22. Method according to any one of the preceding claims, in which each the estimate of spectral components of the noise taken into account in the spectral subtraction are increased estimates,

_Λ 1 each increased estimate (B- 1,1,1.) Of a spectral component of the noise included in the speech signal being obtained by combining a long-term estimate (BI _n l / JA. Of said spectral component of the noise , and a measure (

) of the variability of said spectral component of noise around its long-term estimate.

23. The method as claimed in claim 22, in which the long-term estimate B _n of a spectral component of the noise over a frame n, corresponding to a frequency included in a band i, is calculated in the form:

^B n, ι = _n , ι- ^B nl _f ι ⁺ ^ n ^ ^{• B} n _f ι

or B _ιl = λ _B. B _n _ _lfl + (l-λ _β ). S _{n / 1} ,

y _{n ι} denotes a degree of non-binary vocal activity of the speech signal, determined for the frame n relative to the frequency band i, S _n -, denotes an average of the amplitude of the spectrum of the speech signal of the frame n on the band i, and λ _β denotes a forgetting factor.

24. The method of claim 23, wherein the degrees of voice activity (γ I _n l, ±,) for the frame n are determined by carrying out a priori denoising of the speech signal of the frame n on the basis of 'noise estimates ^α n-τl v ^B n-τl i) obtained during at least one previous frame, and by analyzing the energy variations of the noise-suppressed signal a priori.

25. The method of claim 24, wherein the degree of vocal activity (γ I _n l _f J _7. ) Relative to a frequency band i is a function varying continuously between 0 and 1.

26. The method as claimed in claim 24 or 25, in which a long-term estimate (E _n -, _) of the energy of the noise-suppressed signal is calculated a priori in the frequency band i, and this long-term estimate is compared. to an instantaneous estimate (E_ II, 1.) of this energy, calculated over frame n, to obtain the degree of vocal activity (γ,) of the speech signal for frame n in the frequency band i.

27. Method according to any one of claims 23 to 26, in which the measurement (

) of the variability of a spectral component of the noise around its long-term estimate ( ^B _{n ι} ) for a frame n, said spectral component corresponding to a frequency included in a band i, is a function of the deviations

S n-k, i B n-k, i calculated for a given number of frames n-k <n on which the speech signal does not present any vocal activity in the band i.
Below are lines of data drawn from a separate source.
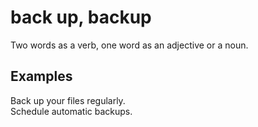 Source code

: # back up, backup

Two words as a verb, one word as an adjective or a noun.

## Examples

Back up your files regularly.  
Schedule automatic backups.  
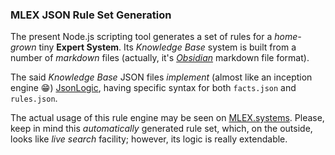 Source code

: ### MLEX JSON Rule Set Generation

The present Node.js scripting tool generates a set of rules for a
_home-grown_ tiny **Expert System**. Its _Knowledge 
Base_ system is built from a number of _markdown_ files (actually,
 it's [_Obsidian_](https://obsidian.md/) markdown file format).

The said _Knowledge Base_ JSON files _implement_ (almost 
like an inception engine 😁) [JsonLogic](https://jsonlogic.com/), 
having specific syntax for both `facts.json` and `rules.json`.

The actual usage of this rule engine may be seen on
[MLEX.systems](https://www.mlex.systems). Please, keep in mind
this _automatically_ generated rule set, which, on the outside,
looks like _live search_ facility; however, its logic is really
extendable.
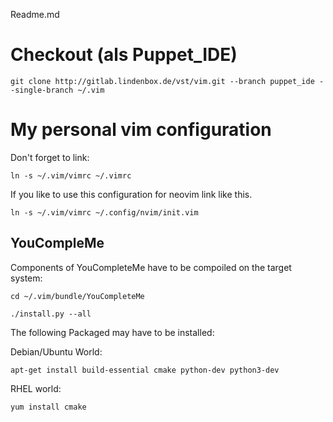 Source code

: Readme.md


# Checkout (als Puppet_IDE)

`git clone http://gitlab.lindenbox.de/vst/vim.git --branch puppet_ide --single-branch ~/.vim`





# My personal vim configuration

Don't forget to link:

`ln -s ~/.vim/vimrc ~/.vimrc`

If you like to use this configuration for neovim link like this.

`ln -s ~/.vim/vimrc ~/.config/nvim/init.vim`


## YouCompleMe 

Components of YouCompleteMe have to be compoiled on the target system:

`cd ~/.vim/bundle/YouCompleteMe`

`./install.py --all`

The following Packaged may have to be installed:


Debian/Ubuntu World:

`apt-get install build-essential cmake python-dev python3-dev`


RHEL world:

`yum install cmake` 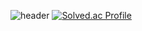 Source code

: ![header](https://capsule-render.vercel.app/api?type=waving&color=timeGradient&height=200&section=header&text=Hello%20World&fontSize=50)
[![Solved.ac Profile](http://mazassumnida.wtf/api/v2/generate_badge?boj=jhdl0157)](https://solved.ac/jhdl0157/)

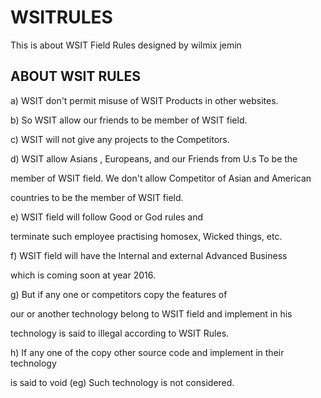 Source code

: # WSITRULES
This   is   about   WSIT  Field   Rules   designed  by  wilmix  jemin

ABOUT   WSIT  RULES
----------------------------

a)  WSIT    don't  permit    misuse    of  WSIT    Products    in  other  websites.

b) So  WSIT  allow  our  friends  to  be    member  of  WSIT    field.

 c)  WSIT    will  not    give    any  projects    to  the    Competitors.

d)  WSIT  allow  Asians  , Europeans, and  our  Friends    from  U.s  To    be  the 

member  of  WSIT    field.  We  don't  allow    Competitor  of  Asian  and  American

countries  to  be    the  member  of  WSIT  field.

e)  WSIT  field  will  follow    Good or  God  rules    and

terminate  such  employee    practising  homosex, Wicked  things, etc.


f)  WSIT  field  will    have    the  Internal  and  external  Advanced  Business

which  is  coming  soon  at  year  2016. 

g)  But  if  any  one or  competitors    copy  the  features  of  

our  or   another   technology belong  to WSIT field  and   implement   in   his   

technology  is   said   to  illegal  according   to  WSIT  Rules.

h)  If any  one  of  the   copy other source  code and  implement  in  their  technology

is  said   to  void  (eg)  Such  technology  is not considered.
28. Method according to any one of claims 23 to 26, in which the measurement (AB 11, ^a 1; ^x ) of the variability of a spectral component of the noise around its long-term estimate (B _n ) for a frame n, said spectral component corresponding to a frequency included in a band i, is a function of the maximum deviations max ^s nk, f ^B nk _f i calculated for a given number of fe [f (ι-l), fU) [ nk≤n frames on which the speech signal has no voice activity in the band i, S „n_K _u , _f r denoting the spectral component corresponding to a frequency f for the frame nk, and the frequency interval [ j (il), f (i) [corresponding to band i.